On the idea of foreplay

I want to start this blog post with an assertion some might consider controversial (and therein lies the problem): THERE IS NO SUCH ACTUAL THING AS FOREPLAY.

I’ve been meaning to write about this for a while now. I think it’s time.

Foreplay is the thing that comes before play, right? For it to be a universally understood thing, “play” would have to be not only a universally understood thing, but a universal standard for what needs to happen for an event to be valid or real.

So let’s imagine a world without foreplay, “only” “sex”. This imaginary world brings up a couple of important questions: Which types of play are valid and therefore considered “actual sex”? Which types of sex are left out? Who’s sex is left out? Who’s pleasure is left out?

What does it mean to say that foreplay is not a universal category?

To me, it means that sex (the play in foreplay) does not necessarily or exclusively involve penis-in-vagina sex. It may involve two penises, or two vaginas, or a penis and a vagina that interact in ways that don’t involve penetration, or that other body parts mingle with each other and the genitals aren’t even invited to the party. It may involve Skype, or a phone, it may involve less or more than two people. It may involve clothes or no clothes. It may involve toys. It may involve nothing but dirty talk.

It means that sex is had by people of more sexual orientations, gender identities, and body configurations & combinations than a person with a penis and another with a vagina, and that even when that is the combination, people’s sexuality go way beyond (and often without) penetration. It means that all the various types of sex are no less valid than cisgender heterosexual able-bodied sex.

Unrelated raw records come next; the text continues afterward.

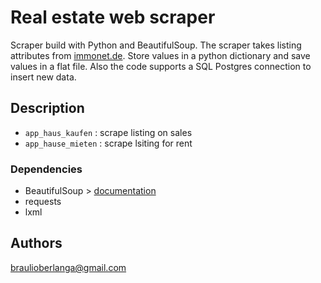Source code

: # Real estate web scraper

Scraper build with Python and BeautifulSoup. The scraper takes listing attributes from [immonet.de](https://www.immonet.de/). Store values in a python dictionary and save values in a flat file. Also the code supports a SQL Postgres connection to insert new data.

## Description

* `app_haus_kaufen` : scrape listing on sales 
* `app_hause_mieten` : scrape lsiting for rent

### Dependencies
* BeautifulSoup > [documentation](https://www.crummy.com/software/BeautifulSoup/bs4/doc/)
* requests
* lxml

## Authors

braulioberlanga@gmail.com
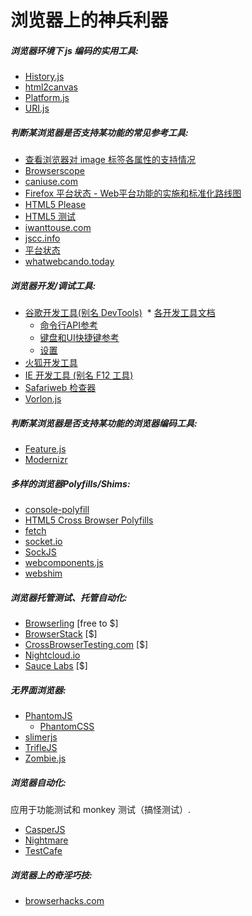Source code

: # 浏览器上的神兵利器

##### 浏览器环境下 js 编码的实用工具:

* [History.js](https://github.com/browserstate/history.js)
* [html2canvas](https://github.com/niklasvh/html2canvas)
* [Platform.js](https://github.com/bestiejs/platform.js)
* [URI.js](http://medialize.github.io/URI.js/)

##### 判断某浏览器是否支持某功能的常见参考工具:

* [查看浏览器对 image 标签各属性的支持情况](http://codepen.io/bartveneman/full/qzCte/)
* [Browserscope](http://www.browserscope.org/)
* [caniuse.com](http://caniuse.com/)
* [Firefox 平台状态 -  Web平台功能的实施和标准化路线图](https://platform-status.mozilla.org/)
* [HTML5 Please](http://html5please.com/)
* [HTML5 测试](https://html5test.com/)
* [iwanttouse.com](http://www.iwanttouse.com/)
* [jscc.info](http://jscc.info/)
* [平台状态](https://dev.modern.ie/platform/status/)
* [whatwebcando.today](https://whatwebcando.today/)

##### 浏览器开发/调试工具:

* [谷歌开发工具(别名 DevTools)](https://developers.google.com/web/tools/?hl=en)
  * [各开发工具文档](https://developers.google.com/web/tools/chrome-devtools/#docs)
  * [命令行API参考](https://developers.google.com/web/tools/javascript/command-line/command-line-reference?hl=en)
  * [键盘和UI快捷键参考](https://developers.google.com/web/tools/iterate/inspect-styles/shortcuts) 
  * [设置](https://developer.chrome.com/devtools/docs/settings) 
* [火狐开发工具](https://developer.mozilla.org/en-US/docs/Tools)
* [IE 开发工具 (别名 F12 工具)](https://dev.modern.ie/platform/documentation/f12-devtools-guide/)
* [Safariweb 检查器](https://developer.apple.com/safari/tools/)
* [Vorlon.js](http://vorlonjs.com/)

##### 判断某浏览器是否支持某功能的浏览器编码工具:

* [Feature.js](http://featurejs.com/)
* [Modernizr](https://modernizr.com/)

##### 多样的浏览器Polyfills/Shims:

* [console-polyfill](https://github.com/paulmillr/console-polyfill)
* [HTML5 Cross Browser Polyfills](https://github.com/Modernizr/Modernizr/wiki/HTML5-Cross-browser-Polyfills)
* [fetch](https://github.com/github/fetch)
* [socket.io](http://socket.io/)
* [SockJS](https://github.com/sockjs/sockjs-client)
* [webcomponents.js](https://github.com/WebComponents/webcomponentsjs)
* [webshim](https://afarkas.github.io/webshim/demos/)

##### 浏览器托管测试、托管自动化:

* [Browserling](https://www.browserling.com/) [free to $]
* [BrowserStack](https://www.browserstack.com) [$]
* [CrossBrowserTesting.com](http://crossbrowsertesting.com/) [$]
* [Nightcloud.io](http://nightcloud.io/)
* [Sauce Labs](https://saucelabs.com/) [$]

##### 无界面浏览器:

* [PhantomJS](http://phantomjs.org/)
  * [PhantomCSS](https://github.com/Huddle/PhantomCSS)
* [slimerjs](http://slimerjs.org/)
* [TrifleJS](http://triflejs.org/)
* [Zombie.js](http://zombie.js.org/)

##### 浏览器自动化:

应用于功能测试和 monkey 测试（搞怪测试）.

* [CasperJS](http://casperjs.org/)
* [Nightmare](https://github.com/segmentio/nightmare)
* [TestCafe](https://github.com/DevExpress/testcafe)

##### 浏览器上的奇淫巧技:

* [browserhacks.com](http://browserhacks.com/)
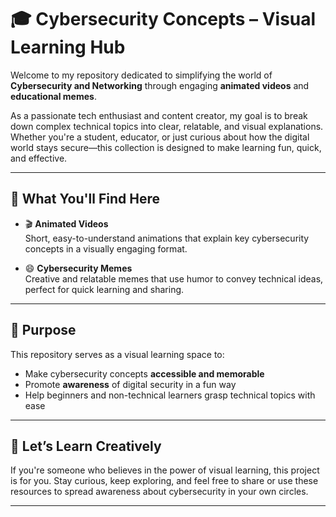 # 🎓 Cybersecurity Concepts – Visual Learning Hub

Welcome to my repository dedicated to simplifying the world of **Cybersecurity and Networking** through engaging **animated videos** and **educational memes**.

As a passionate tech enthusiast and content creator, my goal is to break down complex technical topics into clear, relatable, and visual explanations. Whether you're a student, educator, or just curious about how the digital world stays secure—this collection is designed to make learning fun, quick, and effective.

---

## 📌 What You'll Find Here

- 🎬 **Animated Videos**  
  Short, easy-to-understand animations that explain key cybersecurity concepts in a visually engaging format.

- 😄 **Cybersecurity Memes**  
  Creative and relatable memes that use humor to convey technical ideas, perfect for quick learning and sharing.

---

## 🎯 Purpose

This repository serves as a visual learning space to:
- Make cybersecurity concepts **accessible and memorable**
- Promote **awareness** of digital security in a fun way
- Help beginners and non-technical learners grasp technical topics with ease

---

## 🚀 Let’s Learn Creatively

If you're someone who believes in the power of visual learning, this project is for you. Stay curious, keep exploring, and feel free to share or use these resources to spread awareness about cybersecurity in your own circles.

---
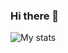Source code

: ### Hi there 👋

![My stats](https://github-readme-stats.vercel.app/api?username=Bakterio&show_icons=true&theme=github_dark)
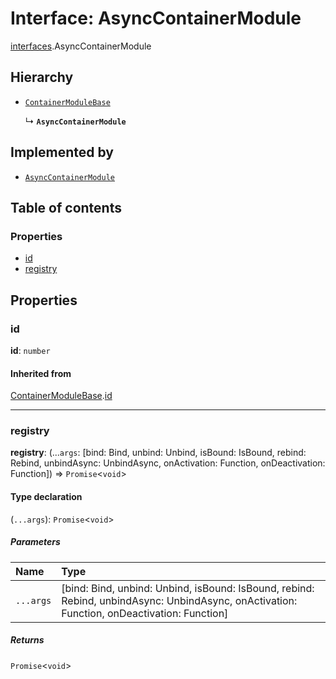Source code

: # Interface: AsyncContainerModule

[interfaces](/en/auto-docs/free-layout-editor/modules/interfaces.md).AsyncContainerModule

## Hierarchy

* [`ContainerModuleBase`](/en/auto-docs/free-layout-editor/interfaces/interfaces.ContainerModuleBase.md)

  ↳ **`AsyncContainerModule`**

## Implemented by

* [`AsyncContainerModule`](/en/auto-docs/free-layout-editor/classes/AsyncContainerModule.md)

## Table of contents

### Properties

* [id](/en/auto-docs/free-layout-editor/interfaces/interfaces.AsyncContainerModule.md#id)
* [registry](/en/auto-docs/free-layout-editor/interfaces/interfaces.AsyncContainerModule.md#registry)

## Properties

### id

**id**: `number`

#### Inherited from

[ContainerModuleBase](/en/auto-docs/free-layout-editor/interfaces/interfaces.ContainerModuleBase.md).[id](/en/auto-docs/free-layout-editor/interfaces/interfaces.ContainerModuleBase.md#id)

***

### registry

**registry**: (...`args`: \[bind: Bind, unbind: Unbind, isBound: IsBound, rebind: Rebind, unbindAsync: UnbindAsync, onActivation: Function, onDeactivation: Function]) => `Promise`<`void`>

#### Type declaration

(`...args`): `Promise`<`void`>

##### Parameters

| Name | Type |
| :------ | :------ |
| `...args` | \[bind: Bind, unbind: Unbind, isBound: IsBound, rebind: Rebind, unbindAsync: UnbindAsync, onActivation: Function, onDeactivation: Function] |

##### Returns

`Promise`<`void`>
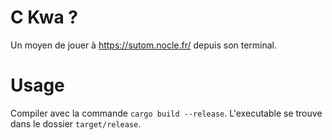 # C Kwa ?
Un moyen de jouer à https://sutom.nocle.fr/ depuis son terminal.

# Usage

Compiler avec la commande `cargo build --release`. 
L'executable se trouve dans le dossier `target/release`. 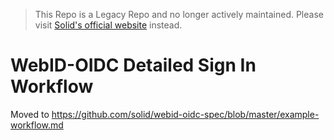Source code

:> This Repo is a Legacy Repo and no longer actively maintained. Please visit [Solid's official website](https://solidproject.org/) instead.

# WebID-OIDC Detailed Sign In Workflow

Moved to https://github.com/solid/webid-oidc-spec/blob/master/example-workflow.md
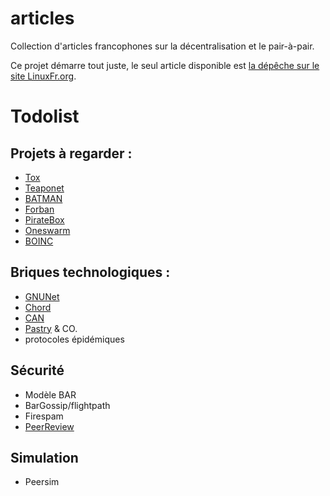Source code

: articles
========
Collection d'articles francophones sur la décentralisation et le pair-à-pair.

Ce projet démarre tout juste, le seul article disponible est [la dépêche sur le site LinuxFr.org](https://linuxfr.org/news/p2p-hacker-fr-premier-etat-de-l-art-sur-la-decentralisation).


# Todolist

## Projets à regarder :

* [Tox](http://tox.im/)
* [Teaponet](http://teapotnet.org/)
* [BATMAN](http://www.open-mesh.org/projects/open-mesh/wiki)
* [Forban](http://www.foo.be/forban/)
* [PirateBox](http://www.disk91.com/2013/technology/systems/piratebox-upgrade-to-forban/)
* [Oneswarm](http://www.oneswarm.org/)
* [BOINC](http://boinc.berkeley.edu/)

## Briques technologiques :

* [GNUNet](https://gnunet.org/)
* [Chord](https://github.com/sit/dht/wiki)
* [CAN]()
* [Pastry](http://research.microsoft.com/en-us/um/people/antr/PASTRY/) & CO.
* protocoles épidémiques

## Sécurité 

* Modèle BAR
* BarGossip/flightpath
* Firespam
* [PeerReview](http://peerreview.mpi-sws.org/)

## Simulation

* Peersim
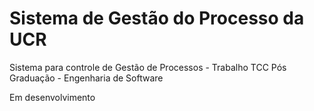 # Sistema de Gestão do Processo da UCR

 Sistema para controle de Gestão de Processos - Trabalho TCC Pós Graduação - Engenharia de Software
 
 Em desenvolvimento
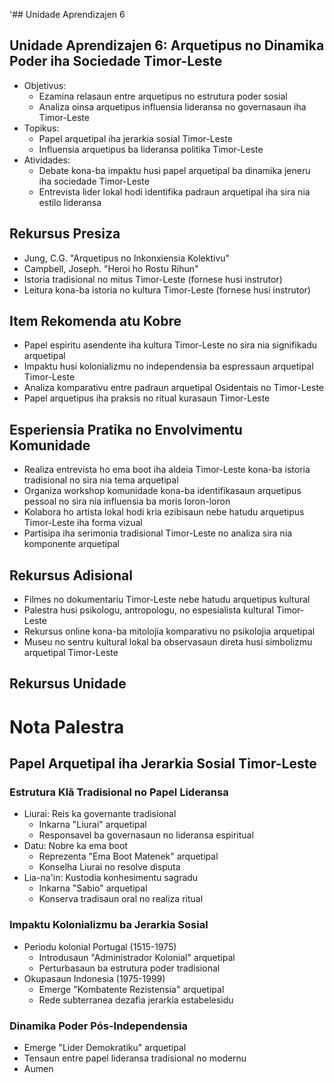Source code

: '## Unidade Aprendizajen 6

## Unidade Aprendizajen 6: Arquetipus no Dinamika Poder iha Sociedade Timor-Leste
- Objetivus:
  * Ezamina relasaun entre arquetipus no estrutura poder sosial
  * Analiza oinsa arquetipus influensia lideransa no governasaun iha Timor-Leste
- Topikus:
  * Papel arquetipal iha jerarkia sosial Timor-Leste
  * Influensia arquetipus ba lideransa politika Timor-Leste
- Atividades:
  * Debate kona-ba impaktu husi papel arquetipal ba dinamika jeneru iha sociedade Timor-Leste
  * Entrevista lider lokal hodi identifika padraun arquetipal iha sira nia estilo lideransa

## Rekursus Presiza

- Jung, C.G. "Arquetipus no Inkonxiensia Kolektivu"
- Campbell, Joseph. "Heroi ho Rostu Rihun"
- Istoria tradisional no mitus Timor-Leste (fornese husi instrutor)
- Leitura kona-ba istoria no kultura Timor-Leste (fornese husi instrutor)

## Item Rekomenda atu Kobre

- Papel espiritu asendente iha kultura Timor-Leste no sira nia signifikadu arquetipal
- Impaktu husi kolonializmu no independensia ba espressaun arquetipal Timor-Leste
- Analiza komparativu entre padraun arquetipal Osidentais no Timor-Leste
- Papel arquetipus iha praksis no ritual kurasaun Timor-Leste

## Esperiensia Pratika no Envolvimentu Komunidade

- Realiza entrevista ho ema boot iha aldeia Timor-Leste kona-ba istoria tradisional no sira nia tema arquetipal
- Organiza workshop komunidade kona-ba identifikasaun arquetipus pessoal no sira nia influensia ba moris loron-loron
- Kolabora ho artista lokal hodi kria ezibisaun nebe hatudu arquetipus Timor-Leste iha forma vizual
- Partisipa iha serimonia tradisional Timor-Leste no analiza sira nia komponente arquetipal

## Rekursus Adisional

- Filmes no dokumentariu Timor-Leste nebe hatudu arquetipus kultural
- Palestra husi psikologu, antropologu, no espesialista kultural Timor-Leste
- Rekursus online kona-ba mitolojia komparativu no psikolojia arquetipal
- Museu no sentru kultural lokal ba observasaun direta husi simbolizmu arquetipal Timor-Leste

## Rekursus Unidade

# Nota Palestra

## Papel Arquetipal iha Jerarkia Sosial Timor-Leste

### Estrutura Klã Tradisional no Papel Lideransa

- Liurai: Reis ka governante tradisional
  - Inkarna "Liurai" arquetipal
  - Responsavel ba governasaun no lideransa espiritual
- Datu: Nobre ka ema boot
  - Reprezenta "Ema Boot Matenek" arquetipal
  - Konselha Liurai no resolve disputa
- Lia-na'in: Kustodia konhesimentu sagradu
  - Inkarna "Sabio" arquetipal
  - Konserva tradisaun oral no realiza ritual

### Impaktu Kolonializmu ba Jerarkia Sosial

- Periodu kolonial Portugal (1515-1975)
  - Introdusaun "Administrador Kolonial" arquetipal
  - Perturbasaun ba estrutura poder tradisional
- Okupasaun Indonesia (1975-1999)
  - Emerge "Kombatente Rezistensia" arquetipal
  - Rede subterranea dezafia jerarkia estabelesidu

### Dinamika Poder Pós-Independensia

- Emerge "Lider Demokratiku" arquetipal
- Tensaun entre papel lideransa tradisional no modernu
- Aumen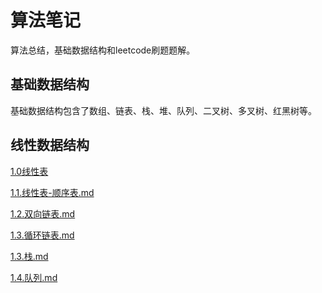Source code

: # 算法笔记

 

算法总结，基础数据结构和leetcode刷题题解。

## 基础数据结构

基础数据结构包含了数组、链表、栈、堆、队列、二叉树、多叉树、红黑树等。

## 线性数据结构

[1.0线性表](./doc/算法题/1.0.线性表.md)

[1.1.线性表-顺序表.md](./doc/算法题/1.1.线性表-顺序表.md)

[1.2.双向链表.md](./doc/算法题/1.2.双向链表.md)

[1.3.循环链表.md](./doc/算法题/1.3.循环链表.md)

[1.3.栈.md](./doc/算法题/1.3.栈.md)

[1.4.队列.md](./doc/算法题/1.4.队列.md)


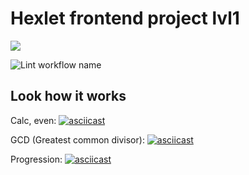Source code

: # Hexlet frontend project lvl1

[![](https://api.codeclimate.com/v1/badges/a99a88d28ad37a79dbf6/maintainability)](https://codeclimate.com/github/codeclimate/codeclimate/maintainability)

![Lint workflow name](https://github.com/kryzhovnik/frontend-project-lvl1/workflows/Linter/badge.svg)

## Look how it works

Calc, even: [![asciicast](https://asciinema.org/a/IcuN1y8s2yyl1hC4P9Yq9VsE6.svg)](https://asciinema.org/a/IcuN1y8s2yyl1hC4P9Yq9VsE6)

GCD (Greatest common divisor): [![asciicast](https://asciinema.org/a/391547.svg)](https://asciinema.org/a/391547)

Progression: [![asciicast](https://asciinema.org/a/391899.svg)](https://asciinema.org/a/391899)
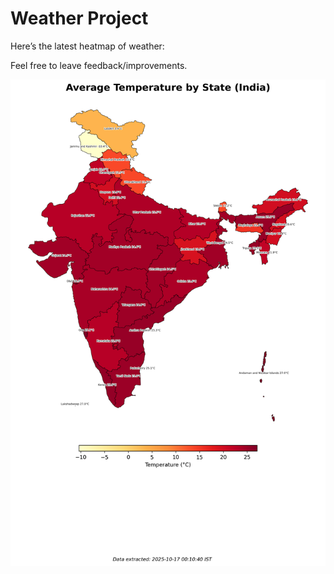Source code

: # Weather Project

Here’s the latest heatmap of weather:

Feel free to leave feedback/improvements.

![India Heatmap](docs/assets/india_heatmap.png?v=F13C2A)
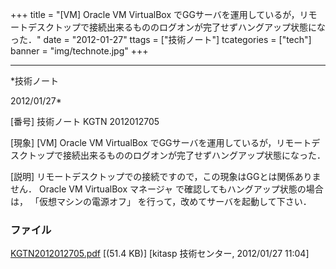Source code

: ﻿+++
title = "[VM] Oracle VM VirtualBox でGGサーバを運用しているが，リモートデスクトップで接続出来るもののログオンが完了せずハングアップ状態になった．"
date = "2012-01-27"
ttags = ["技術ノート"]
tcategories = ["tech"]
banner = "img/technote.jpg"
+++

-----------------------------------------------------------------------------------------------------------------------------

*技術ノート

2012/01/27*


[番号]
技術ノート KGTN 2012012705

[現象]
[VM] Oracle VM VirtualBox
でGGサーバを運用しているが，リモートデスクトップで接続出来るもののログオンが完了せずハングアップ状態になった．

[説明]
リモートデスクトップでの接続ですので，この現象はGGとは関係ありません．
Oracle VM VirtualBox マネージャ で確認してもハングアップ状態の場合は，
「仮想マシンの電源オフ」 を行って，改めてサーバを起動して下さい．


### ファイル

 
 


[KGTN2012012705.pdf](http://techreport.kitasp.net/attachments/download/817/KGTN2012012705.pdf)
 [(51.4 KB)] [kitasp 技術センター, 2012/01/27
11:04]


 


 

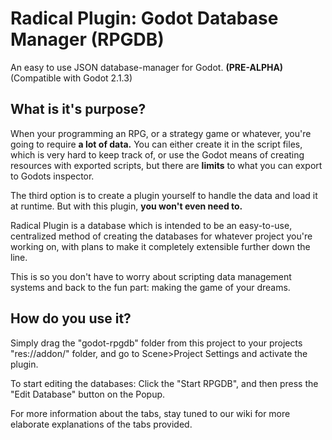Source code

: # Radical Plugin: Godot Database Manager (RPGDB)
An easy to use JSON database-manager for Godot. **(PRE-ALPHA)** (Compatible with Godot 2.1.3)

## What is it's purpose?
When your programming an RPG, or a strategy game or whatever, you're going to require **a lot of data.** You can either create it in the script files, which is very hard to keep track of, or use the Godot means of creating resources with exported scripts, but there are **limits** to what you can export to Godots inspector. 

The third option is to create a plugin yourself to handle the data and load it at runtime. But with this plugin, **you won't even need to.**

Radical Plugin is a database which is intended to be an easy-to-use, centralized method of creating the databases for whatever project you're working on, with plans to make it completely extensible further down the line.

This is so you don't have to worry about scripting data management systems and back to the fun part: making the game of your dreams.

## How do you use it?

Simply drag the "godot-rpgdb" folder from this project to your projects "res://addon/" folder, and go to Scene>Project Settings and activate the plugin. 

To start editing the databases: Click the "Start RPGDB", and then press the "Edit Database" button on the Popup.

For more information about the tabs, stay tuned to our wiki for more elaborate explanations of the tabs provided.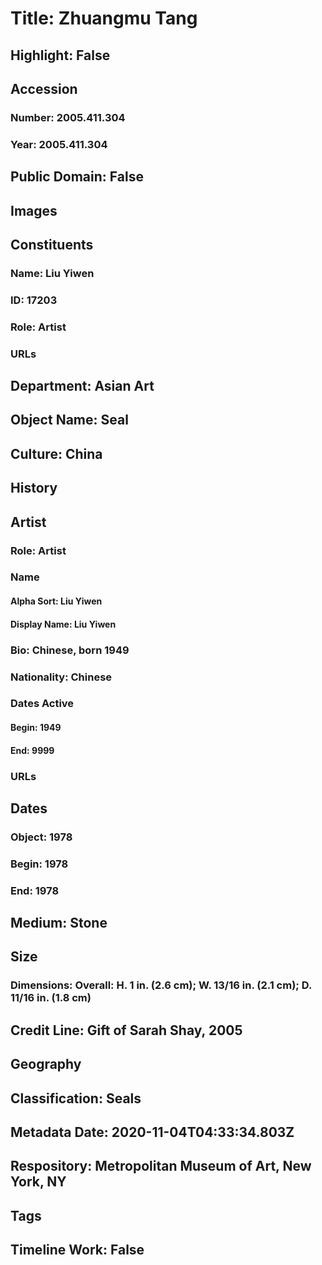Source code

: # Title: Zhuangmu Tang
## Highlight: False
## Accession
### Number: 2005.411.304
### Year: 2005.411.304
## Public Domain: False
## Images
## Constituents
### Name: Liu Yiwen
### ID: 17203
### Role: Artist
### URLs
## Department: Asian Art
## Object Name: Seal
## Culture: China
## History
## Artist
### Role: Artist
### Name
#### Alpha Sort: Liu Yiwen
#### Display Name: Liu Yiwen
### Bio: Chinese, born 1949
### Nationality: Chinese
### Dates Active
#### Begin: 1949
#### End: 9999
### URLs
## Dates
### Object: 1978
### Begin: 1978
### End: 1978
## Medium: Stone
## Size
### Dimensions: Overall: H. 1 in. (2.6 cm); W. 13/16 in. (2.1 cm); D. 11/16 in. (1.8 cm)
## Credit Line: Gift of Sarah Shay, 2005
## Geography
## Classification: Seals
## Metadata Date: 2020-11-04T04:33:34.803Z
## Respository: Metropolitan Museum of Art, New York, NY
## Tags
## Timeline Work: False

It means that everything before, after, during and outside of penetration is no less real or important, and doesn’t have to lead up to anything for it to be worth having.

It means that when someone tells you ‘I just had sex’, you know virtually nothing about what actually happened. And maybe that’s on purpose, because it may be none of your business.

Furthermore,

The idea of foreplay is scary.

It is scary because it makes sense almost exclusively if you are a cisgender dude. A cis dude with no imagination, too. Let’s be real.

It is scary that so many magazines, online media, and everyday conversations treat foreplay with a question mark, dating sites ask the question “Do you think foreplay is necessary?” and a gross amount of people answer ‘No’. It’s not scary because I think it is not valid to just drop your pants, go in and out and then leave. If people want to do that and negotiate so beforehand, that’s great. It is scary because when someone asks how much foreplay is normal or necessary, what I hear is “what is the very bare minimum of caring about the other person’s pleasure that I have to do to get what I want?” And I mean, a guy who thinks my pleasure and comfort is an obstacle course on his way to stick his dick wherever he pleases does not only make me sad, and grossed out, but also scared.
It is also scary (terrifying, actually) because if some sort of foreplay isn’t necessary and it’s only optional, there is little room for consent to be freely given. There is a pressure inherent in the term that if you agree to the fore it’s because you are leading up to the play. If you don’t ‘deliver’ (EWWW, intimacy isn’t pizza), you were leading them on, you are a tease.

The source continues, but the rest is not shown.